Voglio continuare a decidere chi frequentare di più e chi di meno, fino a lasciarlo. Non c’è tanto posto, non c’è tanto tempo. Voglio continuare a dire no a impegni che non mi interessano, a persone che non mi interessano, a discorsi che non mi interessano.
Voglio smettere di avere l’affanno se le giornate corrono impazzite, se il traffico alle 18 è faticoso, se la gente intorno gira in tondo e mai che casca il mondo e la finiscono.
Voglio smettere di aspettare il momento giusto.
Voglio iniziare a usare lo spray che fissa il trucco, mia sorella dice che è una cazzata, ma a me piace il profumo che lascia.
E voglio iniziare a cucinare i carciofi, che non sono capace.
Voglio continuare a leggere poesie aprendo a caso il libro e pensandole come degli oracoli o dei segni. Risposte.
Voglio smettere di cercare il senso.
Voglio continuare a sentire. Soprattutto di notte, nei sogni.
Voglio iniziare ad aspettare. Una novità, un sorriso, il temporale, il mare, il temporale al mare, le lacrime quando non ce la fai più e devi piangere, la vita nuova che sarà, mi hanno detto, quest’estate e chissà di che colore avrà gli occhi e se Londra potrà essere, perciò, più bella.
Voglio continuare a non avere paura dei lupi, ma delle pecore.
Voglio continuare a colorare di rosso le mie labbra, quel rosso spropositato, quel rosso che porta fortuna e così bardata continuare a chiedere diretta, chirurgica, senza sconti. Domande.
Voglio smettere di sentirmi in colpa. Se mia madre non sorride, se mia figlia non vuole fare i tornei di tennis, se mi viene mal di schiena e resto bloccata sul divano e guardo le repliche di Gray’s Anatomy e piango quando muore Derek. Se muore Derek. Se Meredith non ha un altro amore, come potrebbe avere un altro amore, stiamo parlando di Derek.
Voglio iniziare a unire i punti e vedere cosa esce. I miei punti. Deboli. Ho trovato il primo, non lo dico, ma è qui, a vista. Voglio iniziare a unirlo al secondo e così via. Secondo me alla fine esce il sorriso. Il mio. O quello di mia madre. È lo stesso.

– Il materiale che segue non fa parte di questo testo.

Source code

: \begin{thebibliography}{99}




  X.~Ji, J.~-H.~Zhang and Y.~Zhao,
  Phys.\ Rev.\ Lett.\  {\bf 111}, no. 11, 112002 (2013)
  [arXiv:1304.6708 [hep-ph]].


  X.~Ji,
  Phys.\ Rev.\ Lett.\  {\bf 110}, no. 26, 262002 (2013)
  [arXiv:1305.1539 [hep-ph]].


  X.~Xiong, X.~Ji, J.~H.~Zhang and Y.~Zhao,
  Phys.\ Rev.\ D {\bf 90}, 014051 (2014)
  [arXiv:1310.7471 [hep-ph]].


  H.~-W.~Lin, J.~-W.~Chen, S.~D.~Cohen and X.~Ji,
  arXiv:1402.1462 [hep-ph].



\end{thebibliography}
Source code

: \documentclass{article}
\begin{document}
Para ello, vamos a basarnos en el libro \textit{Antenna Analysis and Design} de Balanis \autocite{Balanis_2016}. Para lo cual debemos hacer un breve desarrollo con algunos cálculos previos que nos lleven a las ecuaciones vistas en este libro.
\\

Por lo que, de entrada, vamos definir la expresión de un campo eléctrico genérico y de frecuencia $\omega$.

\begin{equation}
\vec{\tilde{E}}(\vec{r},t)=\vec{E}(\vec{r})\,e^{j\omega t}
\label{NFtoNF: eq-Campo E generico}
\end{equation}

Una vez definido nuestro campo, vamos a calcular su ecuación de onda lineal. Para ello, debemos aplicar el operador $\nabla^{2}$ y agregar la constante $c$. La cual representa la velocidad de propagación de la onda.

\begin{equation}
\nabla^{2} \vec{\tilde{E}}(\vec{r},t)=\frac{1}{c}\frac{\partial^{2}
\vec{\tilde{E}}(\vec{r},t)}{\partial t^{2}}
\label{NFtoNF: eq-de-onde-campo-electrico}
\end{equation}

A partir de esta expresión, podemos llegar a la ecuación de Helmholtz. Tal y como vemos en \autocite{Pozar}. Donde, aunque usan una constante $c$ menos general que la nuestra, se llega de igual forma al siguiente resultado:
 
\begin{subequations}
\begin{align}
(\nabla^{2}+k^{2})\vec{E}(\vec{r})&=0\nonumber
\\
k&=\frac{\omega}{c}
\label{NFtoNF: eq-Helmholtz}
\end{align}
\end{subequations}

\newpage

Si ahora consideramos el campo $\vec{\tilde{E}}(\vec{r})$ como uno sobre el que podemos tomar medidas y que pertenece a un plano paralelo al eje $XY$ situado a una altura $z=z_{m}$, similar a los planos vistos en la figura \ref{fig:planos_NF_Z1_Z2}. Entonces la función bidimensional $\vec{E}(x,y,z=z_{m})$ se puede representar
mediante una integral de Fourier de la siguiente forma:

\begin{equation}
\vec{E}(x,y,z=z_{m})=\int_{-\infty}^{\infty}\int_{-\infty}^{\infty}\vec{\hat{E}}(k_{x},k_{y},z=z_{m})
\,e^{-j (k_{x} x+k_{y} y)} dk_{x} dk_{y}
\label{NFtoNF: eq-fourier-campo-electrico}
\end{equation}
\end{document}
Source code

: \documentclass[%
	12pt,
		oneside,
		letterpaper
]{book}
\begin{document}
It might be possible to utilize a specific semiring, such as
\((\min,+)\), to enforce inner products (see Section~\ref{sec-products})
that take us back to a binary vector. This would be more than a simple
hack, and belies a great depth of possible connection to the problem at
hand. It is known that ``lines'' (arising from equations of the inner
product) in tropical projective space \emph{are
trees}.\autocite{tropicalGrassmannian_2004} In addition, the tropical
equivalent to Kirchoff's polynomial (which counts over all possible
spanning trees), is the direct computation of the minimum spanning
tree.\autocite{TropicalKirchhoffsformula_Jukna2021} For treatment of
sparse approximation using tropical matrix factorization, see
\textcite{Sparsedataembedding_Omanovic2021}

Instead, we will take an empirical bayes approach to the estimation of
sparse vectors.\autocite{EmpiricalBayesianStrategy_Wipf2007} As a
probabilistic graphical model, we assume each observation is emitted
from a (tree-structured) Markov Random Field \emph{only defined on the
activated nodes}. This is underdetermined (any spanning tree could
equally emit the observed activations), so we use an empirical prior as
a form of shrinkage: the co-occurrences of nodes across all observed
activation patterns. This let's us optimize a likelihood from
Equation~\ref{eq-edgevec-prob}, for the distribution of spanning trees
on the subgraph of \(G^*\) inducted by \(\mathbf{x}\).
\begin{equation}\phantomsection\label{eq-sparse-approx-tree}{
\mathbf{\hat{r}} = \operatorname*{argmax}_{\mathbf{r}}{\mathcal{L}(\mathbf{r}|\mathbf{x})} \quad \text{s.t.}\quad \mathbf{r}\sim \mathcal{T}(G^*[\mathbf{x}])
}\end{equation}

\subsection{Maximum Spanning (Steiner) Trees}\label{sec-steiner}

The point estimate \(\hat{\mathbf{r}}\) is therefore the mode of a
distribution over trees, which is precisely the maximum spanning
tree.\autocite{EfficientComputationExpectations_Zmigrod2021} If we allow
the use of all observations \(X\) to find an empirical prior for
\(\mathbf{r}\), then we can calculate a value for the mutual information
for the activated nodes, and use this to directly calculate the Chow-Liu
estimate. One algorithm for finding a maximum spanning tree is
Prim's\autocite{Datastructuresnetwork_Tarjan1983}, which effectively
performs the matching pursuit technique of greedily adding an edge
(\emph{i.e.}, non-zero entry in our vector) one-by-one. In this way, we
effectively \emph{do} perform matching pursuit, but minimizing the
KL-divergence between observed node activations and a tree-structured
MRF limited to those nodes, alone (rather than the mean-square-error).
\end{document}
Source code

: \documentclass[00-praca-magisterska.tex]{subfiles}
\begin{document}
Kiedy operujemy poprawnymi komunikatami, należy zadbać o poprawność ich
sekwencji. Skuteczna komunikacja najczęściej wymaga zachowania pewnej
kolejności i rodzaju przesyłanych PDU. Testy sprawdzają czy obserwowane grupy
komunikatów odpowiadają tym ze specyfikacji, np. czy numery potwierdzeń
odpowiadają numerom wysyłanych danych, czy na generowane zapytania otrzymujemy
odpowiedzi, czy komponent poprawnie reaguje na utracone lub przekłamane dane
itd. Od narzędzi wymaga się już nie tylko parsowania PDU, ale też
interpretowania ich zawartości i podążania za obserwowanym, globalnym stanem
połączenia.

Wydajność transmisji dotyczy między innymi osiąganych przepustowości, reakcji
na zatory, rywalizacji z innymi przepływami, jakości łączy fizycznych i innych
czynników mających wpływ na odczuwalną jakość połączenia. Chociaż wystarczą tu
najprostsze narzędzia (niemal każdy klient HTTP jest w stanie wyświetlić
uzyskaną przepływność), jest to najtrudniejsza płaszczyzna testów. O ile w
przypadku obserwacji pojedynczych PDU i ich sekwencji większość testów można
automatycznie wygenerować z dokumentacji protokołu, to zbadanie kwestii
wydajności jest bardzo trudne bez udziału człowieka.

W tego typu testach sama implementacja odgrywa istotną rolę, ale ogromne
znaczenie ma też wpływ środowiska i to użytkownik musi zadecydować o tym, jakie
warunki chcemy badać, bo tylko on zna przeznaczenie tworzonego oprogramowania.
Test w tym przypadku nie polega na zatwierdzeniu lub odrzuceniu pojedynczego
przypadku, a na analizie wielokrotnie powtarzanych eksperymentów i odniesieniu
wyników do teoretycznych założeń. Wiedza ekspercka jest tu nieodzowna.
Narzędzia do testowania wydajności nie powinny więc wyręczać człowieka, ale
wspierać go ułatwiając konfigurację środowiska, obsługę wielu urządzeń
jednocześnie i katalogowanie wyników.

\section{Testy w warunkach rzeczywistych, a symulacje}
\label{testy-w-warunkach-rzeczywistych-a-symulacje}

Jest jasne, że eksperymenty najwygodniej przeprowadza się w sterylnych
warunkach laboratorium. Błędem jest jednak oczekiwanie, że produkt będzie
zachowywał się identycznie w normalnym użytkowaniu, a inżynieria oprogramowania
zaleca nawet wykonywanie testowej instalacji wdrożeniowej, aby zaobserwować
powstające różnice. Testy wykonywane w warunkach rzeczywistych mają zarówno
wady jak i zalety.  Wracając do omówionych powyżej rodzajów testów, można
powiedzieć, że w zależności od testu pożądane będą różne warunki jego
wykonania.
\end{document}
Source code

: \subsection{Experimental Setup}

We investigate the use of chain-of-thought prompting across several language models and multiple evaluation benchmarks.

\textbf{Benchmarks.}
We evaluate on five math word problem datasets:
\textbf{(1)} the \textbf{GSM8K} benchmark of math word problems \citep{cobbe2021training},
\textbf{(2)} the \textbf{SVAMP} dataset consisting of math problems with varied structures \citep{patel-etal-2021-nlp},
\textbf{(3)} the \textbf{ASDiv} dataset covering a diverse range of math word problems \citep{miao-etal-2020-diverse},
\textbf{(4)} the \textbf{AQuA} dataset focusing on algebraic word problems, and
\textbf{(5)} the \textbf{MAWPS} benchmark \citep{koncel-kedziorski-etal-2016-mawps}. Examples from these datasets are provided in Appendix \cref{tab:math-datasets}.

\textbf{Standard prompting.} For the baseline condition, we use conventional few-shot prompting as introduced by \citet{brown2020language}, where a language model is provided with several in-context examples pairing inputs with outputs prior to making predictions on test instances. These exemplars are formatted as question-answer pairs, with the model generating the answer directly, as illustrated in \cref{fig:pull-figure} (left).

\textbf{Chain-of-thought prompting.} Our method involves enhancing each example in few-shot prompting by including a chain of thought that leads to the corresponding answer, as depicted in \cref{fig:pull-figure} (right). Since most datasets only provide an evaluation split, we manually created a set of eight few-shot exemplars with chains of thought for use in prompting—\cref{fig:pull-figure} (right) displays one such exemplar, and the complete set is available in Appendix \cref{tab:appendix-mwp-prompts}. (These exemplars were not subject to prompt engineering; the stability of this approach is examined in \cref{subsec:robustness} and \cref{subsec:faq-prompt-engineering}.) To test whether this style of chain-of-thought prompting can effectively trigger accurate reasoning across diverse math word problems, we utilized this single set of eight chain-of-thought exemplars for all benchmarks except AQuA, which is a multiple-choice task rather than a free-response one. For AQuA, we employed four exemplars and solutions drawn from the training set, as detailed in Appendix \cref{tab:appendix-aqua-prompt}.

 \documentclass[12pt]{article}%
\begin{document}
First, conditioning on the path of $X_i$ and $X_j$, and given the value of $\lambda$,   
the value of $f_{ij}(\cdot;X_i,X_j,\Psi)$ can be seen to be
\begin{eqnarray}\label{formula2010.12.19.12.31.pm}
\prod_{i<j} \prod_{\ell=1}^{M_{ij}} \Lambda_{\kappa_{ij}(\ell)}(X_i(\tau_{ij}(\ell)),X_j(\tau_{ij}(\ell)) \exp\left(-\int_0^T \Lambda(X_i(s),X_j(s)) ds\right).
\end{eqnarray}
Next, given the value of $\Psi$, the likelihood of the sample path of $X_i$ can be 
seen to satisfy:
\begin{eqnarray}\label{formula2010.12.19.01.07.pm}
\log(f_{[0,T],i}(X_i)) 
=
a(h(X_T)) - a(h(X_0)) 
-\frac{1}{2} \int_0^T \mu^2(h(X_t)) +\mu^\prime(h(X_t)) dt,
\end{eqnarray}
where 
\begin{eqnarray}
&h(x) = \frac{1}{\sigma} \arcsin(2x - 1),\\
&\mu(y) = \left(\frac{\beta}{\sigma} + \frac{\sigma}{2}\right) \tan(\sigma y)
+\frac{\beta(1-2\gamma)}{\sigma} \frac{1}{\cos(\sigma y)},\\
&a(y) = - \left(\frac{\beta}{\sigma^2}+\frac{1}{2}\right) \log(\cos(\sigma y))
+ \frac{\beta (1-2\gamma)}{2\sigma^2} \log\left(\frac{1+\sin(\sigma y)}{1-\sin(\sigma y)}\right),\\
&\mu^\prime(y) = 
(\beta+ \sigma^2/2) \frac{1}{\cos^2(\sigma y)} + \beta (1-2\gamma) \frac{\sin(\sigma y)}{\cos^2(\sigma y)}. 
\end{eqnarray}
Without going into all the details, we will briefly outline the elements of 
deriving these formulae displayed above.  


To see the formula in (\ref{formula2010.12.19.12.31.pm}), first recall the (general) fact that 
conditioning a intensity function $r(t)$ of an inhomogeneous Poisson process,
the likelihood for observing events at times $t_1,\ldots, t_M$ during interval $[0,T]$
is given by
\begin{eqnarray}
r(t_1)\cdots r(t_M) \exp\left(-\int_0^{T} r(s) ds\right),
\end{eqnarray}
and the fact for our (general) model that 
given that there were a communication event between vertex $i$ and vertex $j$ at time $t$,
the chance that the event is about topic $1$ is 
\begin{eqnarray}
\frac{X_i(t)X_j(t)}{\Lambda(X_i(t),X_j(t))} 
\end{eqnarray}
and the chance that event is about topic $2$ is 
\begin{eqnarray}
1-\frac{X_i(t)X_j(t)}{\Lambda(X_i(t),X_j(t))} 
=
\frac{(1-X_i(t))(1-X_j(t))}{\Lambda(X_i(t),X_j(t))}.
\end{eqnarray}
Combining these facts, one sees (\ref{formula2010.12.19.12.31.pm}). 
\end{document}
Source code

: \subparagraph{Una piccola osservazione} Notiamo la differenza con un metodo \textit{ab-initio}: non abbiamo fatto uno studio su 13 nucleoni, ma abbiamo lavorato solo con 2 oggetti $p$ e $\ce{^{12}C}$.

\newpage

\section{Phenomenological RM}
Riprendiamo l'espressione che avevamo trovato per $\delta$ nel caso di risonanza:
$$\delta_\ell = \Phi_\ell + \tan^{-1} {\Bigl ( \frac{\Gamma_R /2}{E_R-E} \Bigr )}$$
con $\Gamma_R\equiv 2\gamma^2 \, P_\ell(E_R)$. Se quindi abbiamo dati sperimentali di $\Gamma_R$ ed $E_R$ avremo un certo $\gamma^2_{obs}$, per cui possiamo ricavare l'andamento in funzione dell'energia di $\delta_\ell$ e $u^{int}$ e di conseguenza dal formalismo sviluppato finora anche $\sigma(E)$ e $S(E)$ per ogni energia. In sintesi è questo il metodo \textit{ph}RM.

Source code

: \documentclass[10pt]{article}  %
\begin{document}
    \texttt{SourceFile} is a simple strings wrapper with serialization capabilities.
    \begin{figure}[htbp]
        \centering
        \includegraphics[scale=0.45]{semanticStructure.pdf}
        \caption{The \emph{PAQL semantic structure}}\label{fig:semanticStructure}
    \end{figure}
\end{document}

Voglio continuare ad amare profondamente e spropositamente, la sola modalità che conosco. Loro, sempre e solo loro che squadra che vince non si cambia.
Voglio iniziare ad accogliere. Le giornate per quel che sono, le paure per quel che raccontano, le speranze per quel che valgono.
Voglio smettere di nascondere le parole, soprattutto quelle che tengo dietro lo sterno e a volte mi tolgono il fiato perché comprimono e schiacciano e io le ricaccio indietro e sbaglio.
Voglio continuare a tenere per me. Il mio primo punto debole. E l’ultimo. È lo stesso.
Voglio iniziare un anno di nuovo, voglio continuare un anno di nuovo, voglio smettere quest’anno, alla fine, di nuovo. E lasciare andare, di nuovo. E decidere, di nuovo. Avvistare lupi. Sapere chi mi legge. Scacciare le pecore. Chiedere all’oracolo. E sorridere, a sproposito.